- **Problem**:
Please restate the records that follow exactly, skipping their images.

- **Material for this exercise**:
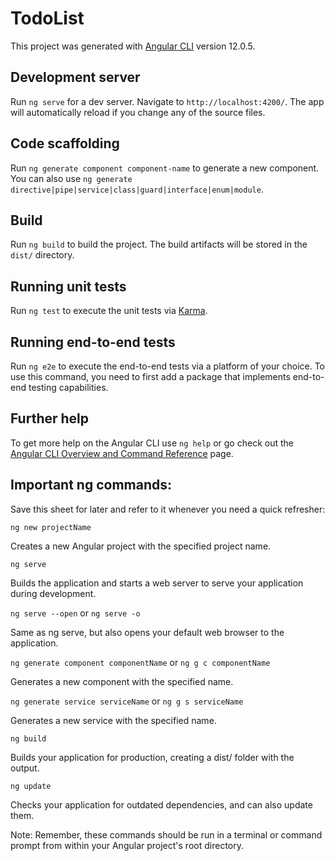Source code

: # TodoList

This project was generated with [Angular CLI](https://github.com/angular/angular-cli) version 12.0.5.

## Development server

Run `ng serve` for a dev server. Navigate to `http://localhost:4200/`. The app will automatically reload if you change any of the source files.

## Code scaffolding

Run `ng generate component component-name` to generate a new component. You can also use `ng generate directive|pipe|service|class|guard|interface|enum|module`.

## Build

Run `ng build` to build the project. The build artifacts will be stored in the `dist/` directory.

## Running unit tests

Run `ng test` to execute the unit tests via [Karma](https://karma-runner.github.io).

## Running end-to-end tests

Run `ng e2e` to execute the end-to-end tests via a platform of your choice. To use this command, you need to first add a package that implements end-to-end testing capabilities.

## Further help

To get more help on the Angular CLI use `ng help` or go check out the [Angular CLI Overview and Command Reference](https://angular.io/cli) page.

## Important ng commands:
Save this sheet for later and refer to it whenever you need a quick refresher:


`ng new projectName`

Creates a new Angular project with the specified project name.


`ng serve`

Builds the application and starts a web server to serve your application during development.

`ng serve --open`
or
`ng serve -o`

Same as ng serve, but also opens your default web browser to the application.


`ng generate component componentName`
or
`ng g c componentName`

Generates a new component with the specified name.


`ng generate service serviceName`
or
`ng g s serviceName`

Generates a new service with the specified name.

`ng build`

Builds your application for production, creating a dist/ folder with the output.

`ng update`

Checks your application for outdated dependencies, and can also update them.

Note: Remember, these commands should be run in a terminal or command prompt from within your Angular project's root directory.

- **The answer**:
Source code

: # TodoList

This project was generated with [Angular CLI](https://github.com/angular/angular-cli) version 12.0.5.

## Development server

Run `ng serve` for a dev server. Navigate to `http://localhost:4200/`. The app will automatically reload if you change any of the source files.

## Code scaffolding

Run `ng generate component component-name` to generate a new component. You can also use `ng generate directive|pipe|service|class|guard|interface|enum|module`.

## Build

Run `ng build` to build the project. The build artifacts will be stored in the `dist/` directory.

## Running unit tests

Run `ng test` to execute the unit tests via [Karma](https://karma-runner.github.io).

## Running end-to-end tests

Run `ng e2e` to execute the end-to-end tests via a platform of your choice. To use this command, you need to first add a package that implements end-to-end testing capabilities.

## Further help

To get more help on the Angular CLI use `ng help` or go check out the [Angular CLI Overview and Command Reference](https://angular.io/cli) page.

## Important ng commands:
Save this sheet for later and refer to it whenever you need a quick refresher:


`ng new projectName`

Creates a new Angular project with the specified project name.


`ng serve`

Builds the application and starts a web server to serve your application during development.

`ng serve --open`
or
`ng serve -o`

Same as ng serve, but also opens your default web browser to the application.


`ng generate component componentName`
or
`ng g c componentName`

Generates a new component with the specified name.


`ng generate service serviceName`
or
`ng g s serviceName`

Generates a new service with the specified name.

`ng build`

Builds your application for production, creating a dist/ folder with the output.

`ng update`

Checks your application for outdated dependencies, and can also update them.

Note: Remember, these commands should be run in a terminal or command prompt from within your Angular project's root directory.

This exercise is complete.